Rhetorik nach der Wahl

October Regierungserklaerung

Die Antrittsrede von Bundeskanzler Schröder im Deutschen Bundestag kam in der Presse nicht gut an. Nach Spiegel rümpften auch Abgeordnete von SPD und Grünen die Nase über die Redenschreiber des Kanzlers: Ein Grüner: "In der Not bringt der Mittelweg den Tod". Auch Anleihen von Redeteilen von Kennedy oder Brandt konnten die Rede nicht verbessern. CSU-Landesgruppenchef Michael Glos spottete zu Schröder: "Willy Brandt wurde früher auch Willy Wolke genannt. Demnach müssten sie Gerhard Nebel heißen". Schröder wurde nur munter, als er vom Manuskript abwich und der Union den Wahlverlust vorhalten konnte. Weit besser kam Angele Merkel weg. Sie redete frei und konnte soundbitefähige Sätze platzieren.


Schröder
In seiner ersten und besonders wichtigen Regierungserklärung nach der Wahl brauchte Bundeskanzler Schröder Worte, die auf ein berühmte Zitat des einstigen US-Präsidenten John F. Kennedy zurückgehen.
Schröder:
"Hören sie auf, immer nur zu fragen, was nicht geht. Fragen wir uns, was jeder Einzelne von uns dazu beitragen kann, dass es geht."
Kennedy:
"Frage nicht, was dein Land für dich tun kann, frage, was du für dein Land tun kannst."
Kennedy


Schröder war angriffig. An die Adresse der Opposition

"Sie sind sauer, weil sie die Wahl verloren haben. Man sieht es ihnen an."
Er machte sich über die Union lustig:

"Sie sassen da, Sie sitzen da, Sie werden da sitzen bleiben."
Die Presse quittierte die Rede meist negativ. Schröder habe in allgemeinen Wendungen geredet. Unter anderem sagte Schröder von den Einschränkungen:

"Der allgemeine Wohlfahrtsstaat, der den Menschen die Entscheidungen abnimmt und sie durch immer mehr Bevormundungen zu ihre Glück zwingen will, ist nicht nur unbezahlbar. Er ist am Ende auch ineffizient und inhuman.":


Auch Affinitäten mit Worten von Brandt wurden festgestellt. Das "NDR-Magazin Extra 3" berichtete, dass Textpassagen in Schröders Regierungserklärung aus Brandts 1973 Rede übernommen haben soll.

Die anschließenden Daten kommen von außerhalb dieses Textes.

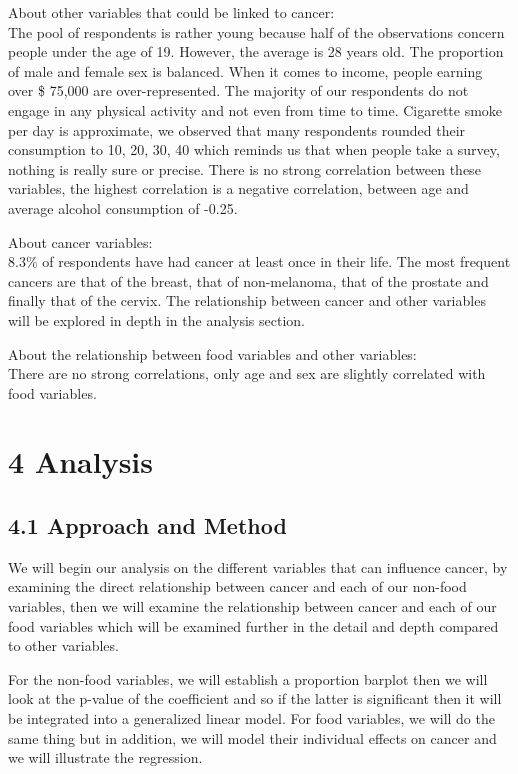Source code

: \documentclass[
]{article}
\begin{document}
About other variables that could be linked to cancer:\\
The pool of respondents is rather young because half of the observations
concern people under the age of 19. However, the average is 28 years
old. The proportion of male and female sex is balanced. When it comes to
income, people earning over \$ 75,000 are over-represented. The majority
of our respondents do not engage in any physical activity and not even
from time to time. Cigarette smoke per day is approximate, we observed
that many respondents rounded their consumption to 10, 20, 30, 40 which
reminds us that when people take a survey, nothing is really sure or
precise. There is no strong correlation between these variables, the
highest correlation is a negative correlation, between age and average
alcohol consumption of -0.25.

About cancer variables:\\
8.3\% of respondents have had cancer at least once in their life. The
most frequent cancers are that of the breast, that of non-melanoma, that
of the prostate and finally that of the cervix. The relationship between
cancer and other variables will be explored in depth in the analysis
section.

About the relationship between food variables and other variables:\\
There are no strong correlations, only age and sex are slightly
correlated with food variables.

\hypertarget{analysis}{%
\section{4 Analysis}\label{analysis}}

\hypertarget{approach-and-method}{%
\subsection{4.1 Approach and Method}\label{approach-and-method}}

We will begin our analysis on the different variables that can influence
cancer, by examining the direct relationship between cancer and each of
our non-food variables, then we will examine the relationship between
cancer and each of our food variables which will be examined further in
the detail and depth compared to other variables.

For the non-food variables, we will establish a proportion barplot then
we will look at the p-value of the coefficient and so if the latter is
significant then it will be integrated into a generalized linear model.
For food variables, we will do the same thing but in addition, we will
model their individual effects on cancer and we will illustrate the
regression.
\end{document}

Schröder "Mehr Wachstum und mehr Produktion bedeuten nicht automatisch mehr Freiheit für den Einzelnen. Für uns ist Lebensqualität mehr als Lebensstandard."
Brandt "Mehr Produktion bedeutet aber noch nicht automatisch mehr Freiheit für den Einzelnen. Lebensqualität ist mehr als Lebensstandard."
Schröder: "Lebensqualität hat mit Freiheit zu tun. Freiheit, das heisst: Freiheit von Angst und Not."
Brandt über Lebensqualität: "Sie heisst für uns: Freiheit, auch Freiheit von Angst und Not."


Die Anlehnung an Kennedys Zitat kommt nicht von ungefähr. Das milliardengrosse Haushaltloch, die massive Kritik von Interessengruppen und Wirtschaftforschungsgruppen macht der Rot-Grünen Regierung Sorgen.

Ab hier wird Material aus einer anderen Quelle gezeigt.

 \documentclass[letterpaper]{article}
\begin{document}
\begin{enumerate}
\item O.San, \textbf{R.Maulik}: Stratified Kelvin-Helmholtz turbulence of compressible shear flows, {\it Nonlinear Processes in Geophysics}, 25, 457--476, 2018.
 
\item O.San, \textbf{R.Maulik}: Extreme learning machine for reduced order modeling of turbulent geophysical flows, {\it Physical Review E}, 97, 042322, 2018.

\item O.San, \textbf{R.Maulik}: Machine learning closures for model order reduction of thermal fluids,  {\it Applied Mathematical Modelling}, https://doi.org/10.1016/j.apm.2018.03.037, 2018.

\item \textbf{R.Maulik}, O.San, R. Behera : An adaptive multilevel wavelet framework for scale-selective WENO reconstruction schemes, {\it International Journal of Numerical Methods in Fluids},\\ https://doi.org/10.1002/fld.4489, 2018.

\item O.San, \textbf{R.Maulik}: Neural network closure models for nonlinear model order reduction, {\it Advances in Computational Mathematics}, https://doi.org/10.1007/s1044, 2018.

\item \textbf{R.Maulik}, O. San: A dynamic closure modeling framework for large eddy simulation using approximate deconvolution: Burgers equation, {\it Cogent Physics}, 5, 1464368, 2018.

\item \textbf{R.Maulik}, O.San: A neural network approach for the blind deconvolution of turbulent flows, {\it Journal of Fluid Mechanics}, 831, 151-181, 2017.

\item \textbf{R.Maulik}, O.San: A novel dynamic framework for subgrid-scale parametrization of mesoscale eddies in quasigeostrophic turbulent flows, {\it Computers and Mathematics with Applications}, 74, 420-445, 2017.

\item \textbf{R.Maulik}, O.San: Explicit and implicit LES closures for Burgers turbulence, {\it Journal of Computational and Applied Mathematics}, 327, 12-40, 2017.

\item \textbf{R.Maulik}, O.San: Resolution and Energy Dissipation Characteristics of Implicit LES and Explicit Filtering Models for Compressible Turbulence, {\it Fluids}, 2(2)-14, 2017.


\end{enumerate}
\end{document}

Die Opposition konterte ebenfalls mit rhetorischen Mitteln. Die CDU Chefin Angela Merkel sprach vom "Kennedy-Verschnitt aus Hannover" und bezichtigte die Regierung des "grössten Betrugs am Wähler in der Geschichte der Bundesrepublik". Angela Merkel nahm sogar das Wort Lüge in den Mund.

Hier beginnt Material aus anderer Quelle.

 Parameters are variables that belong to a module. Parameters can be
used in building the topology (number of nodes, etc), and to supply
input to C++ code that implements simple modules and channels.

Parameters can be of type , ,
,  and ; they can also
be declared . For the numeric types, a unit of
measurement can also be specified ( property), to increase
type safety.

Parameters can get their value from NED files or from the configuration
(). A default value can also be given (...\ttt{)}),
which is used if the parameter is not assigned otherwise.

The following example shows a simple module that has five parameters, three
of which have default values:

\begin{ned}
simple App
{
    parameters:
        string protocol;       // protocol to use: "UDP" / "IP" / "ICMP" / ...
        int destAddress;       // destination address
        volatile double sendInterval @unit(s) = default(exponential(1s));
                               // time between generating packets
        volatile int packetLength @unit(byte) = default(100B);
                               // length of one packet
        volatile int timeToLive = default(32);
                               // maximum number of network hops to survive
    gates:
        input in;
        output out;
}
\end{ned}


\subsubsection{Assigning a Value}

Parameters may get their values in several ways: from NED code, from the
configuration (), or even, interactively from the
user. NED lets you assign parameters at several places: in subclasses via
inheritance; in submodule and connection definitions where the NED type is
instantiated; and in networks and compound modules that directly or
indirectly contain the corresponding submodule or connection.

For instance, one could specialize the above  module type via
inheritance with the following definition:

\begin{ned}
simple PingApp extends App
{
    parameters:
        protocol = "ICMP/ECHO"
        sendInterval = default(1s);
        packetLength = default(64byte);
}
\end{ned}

Merkels Soundbitefähige Sätze lauteten:

"Rot-Grün macht arm."
Beifall erntete Merkel, als sie sagte:

"Mein Reich ist nicht von dieser Welt." - "Genau so ist ihre Regierungserklärung nicht von dieser Welt."


Günter Zienterra, Leiter des Institutes für Rhetorik in Bornheim war von Merkels Auftritt begeistert. Sie habe frei geredet, den Kontakt zum Publikum aufgebaut und sich durch Zwischenrufe nicht aus der Fassung bringen lassen. Zudem habe sie Humor bewiesen und habe Humor und Schlagfertigkeit gezeigt. Sogar ihr rotes Kleid habe die Angriffslust unterstützt. Nach dem Rhetorikexperten hat Schröder bei diesem Duell wie ein Verwaltungsmanager - mitunter sogar schläfrig - gewirkt. Bei Merkel wurde ihre Frisur, die schlechte Artikulation und der mangelnde Charme beanstandet.

FDP-Chef Guido Westerwelle versuchte sich ebenfalls rhetorisch hervorzutun. Er sagte zum Bundeskanzler:
"Sie gehen den Weg in eine ungeplante Planwirtschaft."